Louise Erdrich: The Round House

A middling work by a revered writer

     Louise Erdrich won the National Book Award for The Round House last year over Ben Fountain’s Billy Lynn’s Long Halftime Walk, a work that I found to be astonishing in its mix of scrappy realism, pop cultural satire, and keen political observation.  Erdrich has won major awards in the past (National Book Critics Circle Award – the most adventurous
American literary award – for her debut, Love Medicine, in 1984) and nominated for others (Pulitzer Prize – the dreariest and most staid of American literary awards – for The Plague of Doves in 2009).  I really liked Love Medicine because it opened up a door into another culture when I read it in college and The Master Butchers Singing Club (2003) ambitiously melds an epic family saga with an identity mystery, while exploring two ethnic cultures.  

Detail from a painting
of an Ojibwe wigwam by Paul Kane
     That being said, while admiring The Round House for presenting the senseless and unjust difficulty in prosecuting non-Native Americans for raping Native Americans on reservations, I can’t say it’s a book I enjoyed.  The milieu of an Ojibwe Reservation in North Dakota is fascinating as are the characterizations of the parents and other family members of the narrator.  However, the mystery of who committed the rape and the reason for the crime are neither original nor unexpected.  It’s basically the corrupt in high places that instigate the chain reaction of events.  

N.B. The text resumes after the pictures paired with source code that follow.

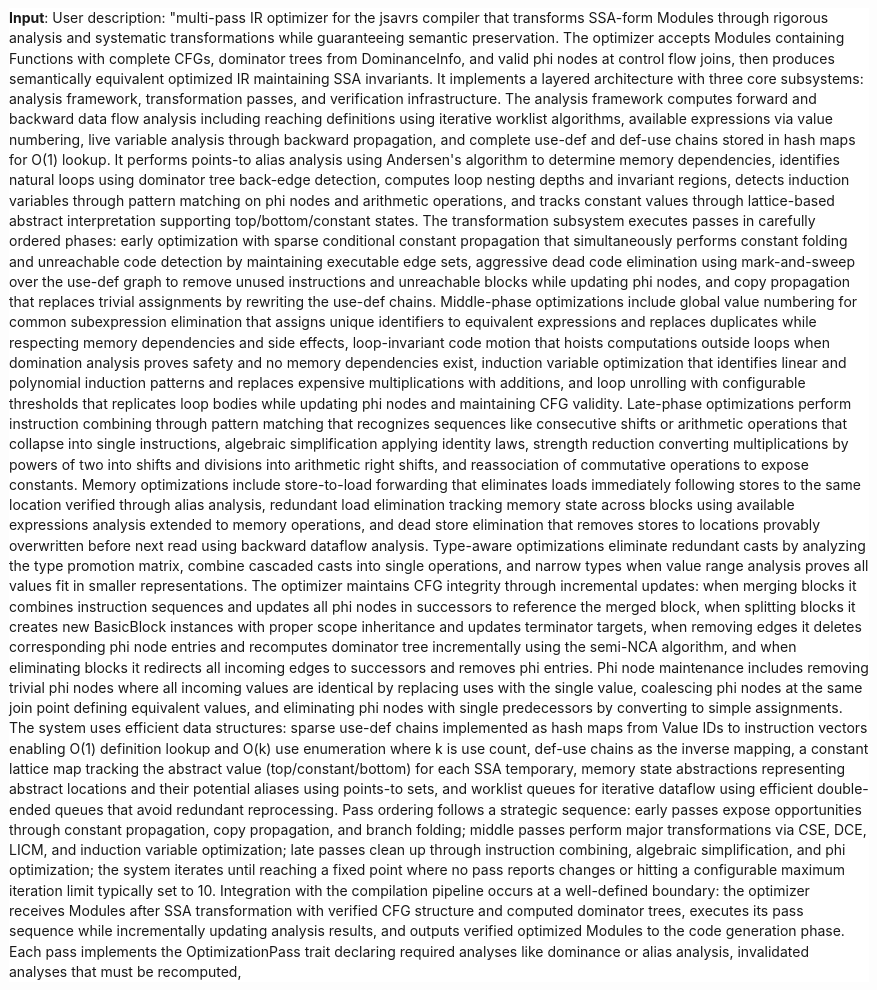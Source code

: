 **Input**: User description: "multi-pass IR optimizer for the jsavrs compiler that transforms SSA-form Modules through rigorous analysis and systematic transformations while guaranteeing semantic preservation. The optimizer accepts Modules containing Functions with complete CFGs, dominator trees from DominanceInfo, and valid phi nodes at control flow joins, then produces semantically equivalent optimized IR maintaining SSA invariants. It implements a layered architecture with three core subsystems: analysis framework, transformation passes, and verification infrastructure. The analysis framework computes forward and backward data flow analysis including reaching definitions using iterative worklist algorithms, available expressions via value numbering, live variable analysis through backward propagation, and complete use-def and def-use chains stored in hash maps for O(1) lookup. It performs points-to alias analysis using Andersen's algorithm to determine memory dependencies, identifies natural loops using dominator tree back-edge detection, computes loop nesting depths and invariant regions, detects induction variables through pattern matching on phi nodes and arithmetic operations, and tracks constant values through lattice-based abstract interpretation supporting top/bottom/constant states. The transformation subsystem executes passes in carefully ordered phases: early optimization with sparse conditional constant propagation that simultaneously performs constant folding and unreachable code detection by maintaining executable edge sets, aggressive dead code elimination using mark-and-sweep over the use-def graph to remove unused instructions and unreachable blocks while updating phi nodes, and copy propagation that replaces trivial assignments by rewriting the use-def chains. Middle-phase optimizations include global value numbering for common subexpression elimination that assigns unique identifiers to equivalent expressions and replaces duplicates while respecting memory dependencies and side effects, loop-invariant code motion that hoists computations outside loops when domination analysis proves safety and no memory dependencies exist, induction variable optimization that identifies linear and polynomial induction patterns and replaces expensive multiplications with additions, and loop unrolling with configurable thresholds that replicates loop bodies while updating phi nodes and maintaining CFG validity. Late-phase optimizations perform instruction combining through pattern matching that recognizes sequences like consecutive shifts or arithmetic operations that collapse into single instructions, algebraic simplification applying identity laws, strength reduction converting multiplications by powers of two into shifts and divisions into arithmetic right shifts, and reassociation of commutative operations to expose constants. Memory optimizations include store-to-load forwarding that eliminates loads immediately following stores to the same location verified through alias analysis, redundant load elimination tracking memory state across blocks using available expressions analysis extended to memory operations, and dead store elimination that removes stores to locations provably overwritten before next read using backward dataflow analysis. Type-aware optimizations eliminate redundant casts by analyzing the type promotion matrix, combine cascaded casts into single operations, and narrow types when value range analysis proves all values fit in smaller representations. The optimizer maintains CFG integrity through incremental updates: when merging blocks it combines instruction sequences and updates all phi nodes in successors to reference the merged block, when splitting blocks it creates new BasicBlock instances with proper scope inheritance and updates terminator targets, when removing edges it deletes corresponding phi node entries and recomputes dominator tree incrementally using the semi-NCA algorithm, and when eliminating blocks it redirects all incoming edges to successors and removes phi entries. Phi node maintenance includes removing trivial phi nodes where all incoming values are identical by replacing uses with the single value, coalescing phi nodes at the same join point defining equivalent values, and eliminating phi nodes with single predecessors by converting to simple assignments. The system uses efficient data structures: sparse use-def chains implemented as hash maps from Value IDs to instruction vectors enabling O(1) definition lookup and O(k) use enumeration where k is use count, def-use chains as the inverse mapping, a constant lattice map tracking the abstract value (top/constant/bottom) for each SSA temporary, memory state abstractions representing abstract locations and their potential aliases using points-to sets, and worklist queues for iterative dataflow using efficient double-ended queues that avoid redundant reprocessing. Pass ordering follows a strategic sequence: early passes expose opportunities through constant propagation, copy propagation, and branch folding; middle passes perform major transformations via CSE, DCE, LICM, and induction variable optimization; late passes clean up through instruction combining, algebraic simplification, and phi optimization; the system iterates until reaching a fixed point where no pass reports changes or hitting a configurable maximum iteration limit typically set to 10. Integration with the compilation pipeline occurs at a well-defined boundary: the optimizer receives Modules after SSA transformation with verified CFG structure and computed dominator trees, executes its pass sequence while incrementally updating analysis results, and outputs verified optimized Modules to the code generation phase. Each pass implements the OptimizationPass trait declaring required analyses like dominance or alias analysis, invalidated analyses that must be recomputed,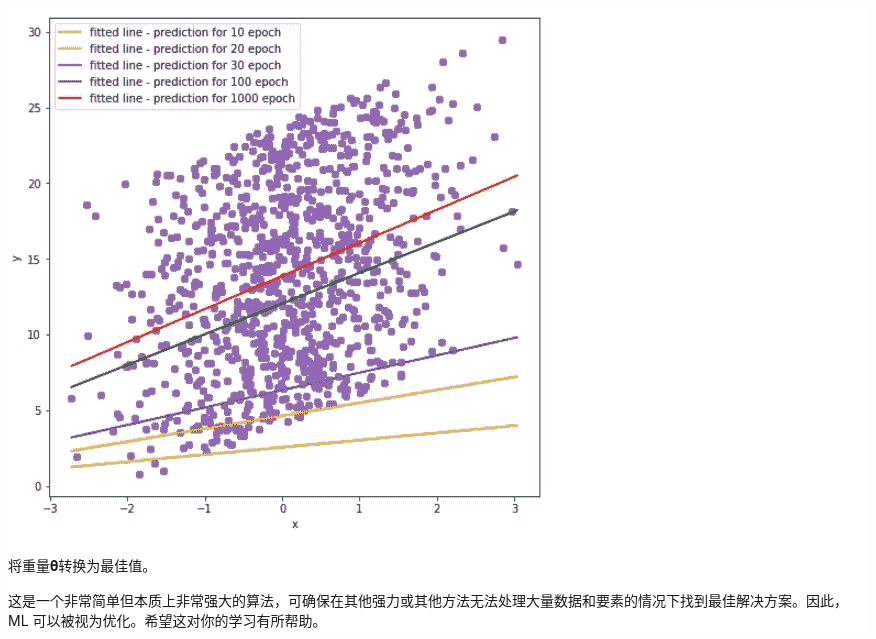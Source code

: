 ![](img/11846ef94a713e59789dbfc4ae04d815.png)

将重量𝛉转换为最佳值。

这是一个非常简单但本质上非常强大的算法，可确保在其他强力或其他方法无法处理大量数据和要素的情况下找到最佳解决方案。因此，ML 可以被视为优化。希望这对你的学习有所帮助。
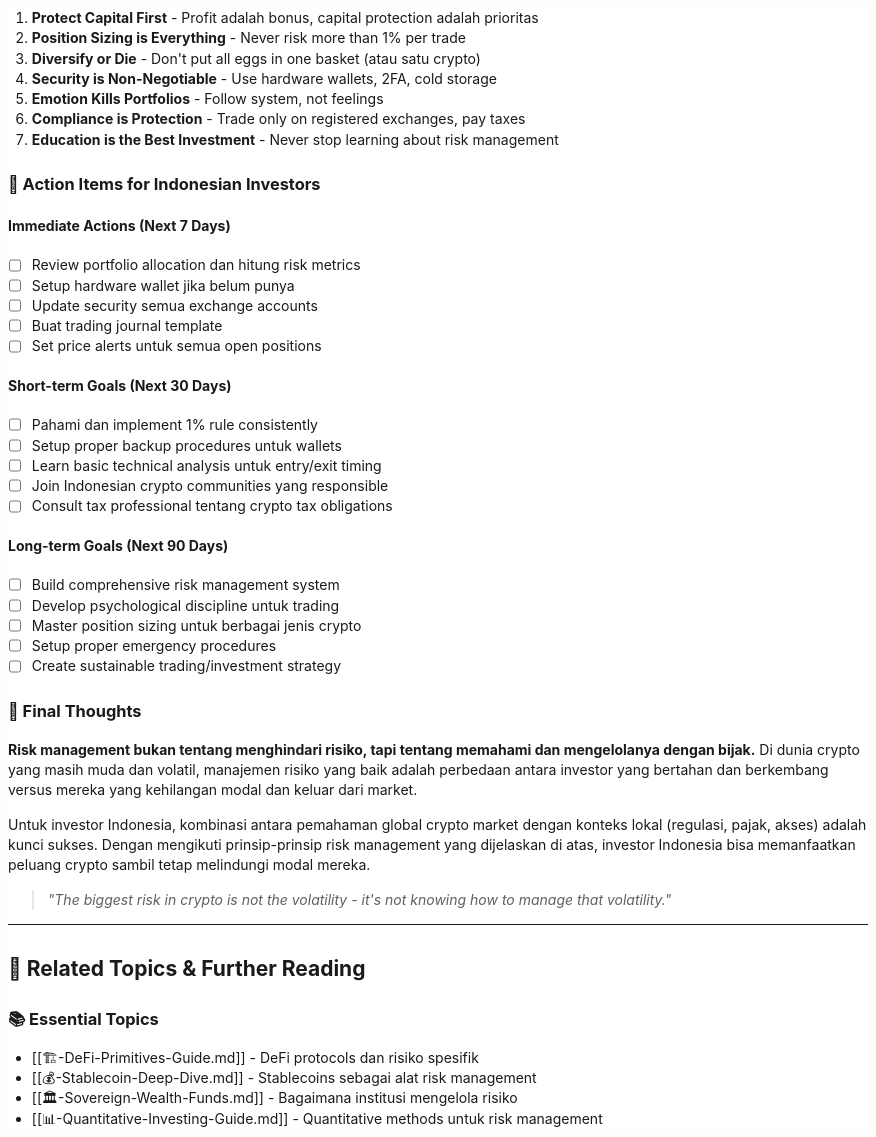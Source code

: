 1. **Protect Capital First** - Profit adalah bonus, capital protection adalah prioritas
2. **Position Sizing is Everything** - Never risk more than 1% per trade
3. **Diversify or Die** - Don't put all eggs in one basket (atau satu crypto)
4. **Security is Non-Negotiable** - Use hardware wallets, 2FA, cold storage
5. **Emotion Kills Portfolios** - Follow system, not feelings
6. **Compliance is Protection** - Trade only on registered exchanges, pay taxes
7. **Education is the Best Investment** - Never stop learning about risk management

### 🎯 Action Items for Indonesian Investors

#### **Immediate Actions (Next 7 Days)**
- [ ] Review portfolio allocation dan hitung risk metrics
- [ ] Setup hardware wallet jika belum punya
- [ ] Update security semua exchange accounts
- [ ] Buat trading journal template
- [ ] Set price alerts untuk semua open positions

#### **Short-term Goals (Next 30 Days)**
- [ ] Pahami dan implement 1% rule consistently
- [ ] Setup proper backup procedures untuk wallets
- [ ] Learn basic technical analysis untuk entry/exit timing
- [ ] Join Indonesian crypto communities yang responsible
- [ ] Consult tax professional tentang crypto tax obligations

#### **Long-term Goals (Next 90 Days)**
- [ ] Build comprehensive risk management system
- [ ] Develop psychological discipline untuk trading
- [ ] Master position sizing untuk berbagai jenis crypto
- [ ] Setup proper emergency procedures
- [ ] Create sustainable trading/investment strategy

### 🌟 Final Thoughts

**Risk management bukan tentang menghindari risiko, tapi tentang memahami dan mengelolanya dengan bijak.** Di dunia crypto yang masih muda dan volatil, manajemen risiko yang baik adalah perbedaan antara investor yang bertahan dan berkembang versus mereka yang kehilangan modal dan keluar dari market.

Untuk investor Indonesia, kombinasi antara pemahaman global crypto market dengan konteks lokal (regulasi, pajak, akses) adalah kunci sukses. Dengan mengikuti prinsip-prinsip risk management yang dijelaskan di atas, investor Indonesia bisa memanfaatkan peluang crypto sambil tetap melindungi modal mereka.

> *"The biggest risk in crypto is not the volatility - it's not knowing how to manage that volatility."*

---

## 🔗 Related Topics & Further Reading

### 📚 Essential Topics
- [[🏗️-DeFi-Primitives-Guide.md]] - DeFi protocols dan risiko spesifik
- [[💰-Stablecoin-Deep-Dive.md]] - Stablecoins sebagai alat risk management
- [[🏛️-Sovereign-Wealth-Funds.md]] - Bagaimana institusi mengelola risiko
- [[📊-Quantitative-Investing-Guide.md]] - Quantitative methods untuk risk management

     The bigger problem for me is the narrator’s tone.  He’s a thirteen year old, who solves the crime and undergoes ‘the summer that changed my life’ trope in some of the most tragic ways imaginable.  Erdrich renders his point of view with empathy, but the constant refrain of his horniness wore thin fast.  Male coming of age stories turn into a drag when the hormones become a primary explanation for their emotional development.